Helena Wodzicka: Kartka z życia weterana 1863 r. ; W 72 ROKU ŻYCIA – NA OBRONĘ LWOWA

3
941
Helena Wodzicka: Kartka z życia weterana 1863 r. ; W 72 ROKU ŻYCIA – NA OBRONĘ LWOWA

Przedmowa RW:
Bezcennym świadectwem naszej historii jest artykuł mojej ciotki z 22 stycznia 1938 r., opublikowany w warszawskim Kurierze Porannym. Dzisiejsze rozważania na temat powstań nie biorą pod uwagę wielu opisywanych tu wydarzeń. Warto zwrócić uwagę jak wielką rolę odgrywała osobista inicjatywa w takich wydarzeniach. Dziś, siedząc w fotelu, w wolnym kraju nie sposób nieraz wczuć się w tamte czasy. Nie było wtedy możliwości ścisłego planowania sytuacji. Powstaniom zawdzięczamy ogromnym kosztem odzyskaną w 1918 r. niepodległość.
W 1938 była 75 rocznica Powstania i nikt nie myślał, że już za rok wszystko się zmieni. 100. rocznica miała już miejsce w 1963 r., a więc w czasach jedynie słusznego ustroju. Nikt się nie odważył rocznicę tę ukryć. Była ona eksponowana, co już pamiętam ja. Była to jedna z tych rzeczy, które pozwoliły przetrwać, mimo ułomnej i zbrodniczej na początku państwowości.
Rok 2013 to była już 150 rocznica Powstania. Poświęcono jej cały rok, publikując wiele nowych i starych opracowań oraz czyniąc wystawy. Cele są często oddalone więc bardzo, a koszty nieobliczalne. Sukces bywa zawłaszczany przez ludzi o niejakiej moralności, którzy twierdzą, że już ważne są tylko układy. Tak to się plecie – czytajmy w dniu 151 rocznicy. Aleksandrom Górskiemu i Stpiczyńskiemu też zawdzięczamy, że możemy się swobodnie kłócić. Także w Chicago. Tamże można też sprawdzić co to znaczy powstanie zimą.

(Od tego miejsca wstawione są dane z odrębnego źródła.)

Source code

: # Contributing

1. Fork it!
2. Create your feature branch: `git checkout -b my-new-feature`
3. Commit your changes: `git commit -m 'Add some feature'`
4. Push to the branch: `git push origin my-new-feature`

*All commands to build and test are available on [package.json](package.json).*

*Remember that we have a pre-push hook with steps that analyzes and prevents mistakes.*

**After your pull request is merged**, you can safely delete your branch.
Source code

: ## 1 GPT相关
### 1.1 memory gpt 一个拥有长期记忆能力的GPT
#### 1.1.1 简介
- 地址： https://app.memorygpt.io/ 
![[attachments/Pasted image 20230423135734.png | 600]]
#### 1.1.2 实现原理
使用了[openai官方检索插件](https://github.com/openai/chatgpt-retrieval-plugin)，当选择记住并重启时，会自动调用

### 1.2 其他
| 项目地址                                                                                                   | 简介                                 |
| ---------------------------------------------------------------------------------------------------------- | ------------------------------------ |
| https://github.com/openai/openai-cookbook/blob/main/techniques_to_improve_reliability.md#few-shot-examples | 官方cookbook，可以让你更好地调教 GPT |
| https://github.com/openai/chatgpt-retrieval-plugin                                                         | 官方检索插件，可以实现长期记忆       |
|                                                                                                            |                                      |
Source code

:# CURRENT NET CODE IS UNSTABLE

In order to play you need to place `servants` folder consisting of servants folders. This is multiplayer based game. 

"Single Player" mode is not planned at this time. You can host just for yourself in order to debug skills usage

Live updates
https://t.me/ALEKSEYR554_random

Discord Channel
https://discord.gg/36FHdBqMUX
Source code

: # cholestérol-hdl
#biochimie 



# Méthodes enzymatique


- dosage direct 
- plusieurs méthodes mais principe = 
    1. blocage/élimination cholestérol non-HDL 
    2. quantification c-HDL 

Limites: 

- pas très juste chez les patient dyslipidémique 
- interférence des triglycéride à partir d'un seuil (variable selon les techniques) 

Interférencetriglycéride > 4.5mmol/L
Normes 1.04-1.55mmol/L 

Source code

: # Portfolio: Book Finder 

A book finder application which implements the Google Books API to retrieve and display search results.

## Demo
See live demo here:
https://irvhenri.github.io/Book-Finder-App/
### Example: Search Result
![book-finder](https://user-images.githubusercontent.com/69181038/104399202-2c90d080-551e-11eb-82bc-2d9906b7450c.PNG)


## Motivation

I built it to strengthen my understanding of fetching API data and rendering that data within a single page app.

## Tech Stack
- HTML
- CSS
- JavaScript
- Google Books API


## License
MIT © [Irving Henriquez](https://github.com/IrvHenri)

Kartka z życia weterana 1863 r.

We Włocławku żyje już tylko jeden weteran z roku 1863, p. Aleksander Górski, liczący obecnie 92 lata. Udałam się do mieszkania, na ul. Litewską, prosząc o rozmowę. Zastałam go leżącego w łóżku – rekonwalescenta po zapaleniu płuc. Mimo osłabienia zgodził się udzielić mi chwilkę z wywiad.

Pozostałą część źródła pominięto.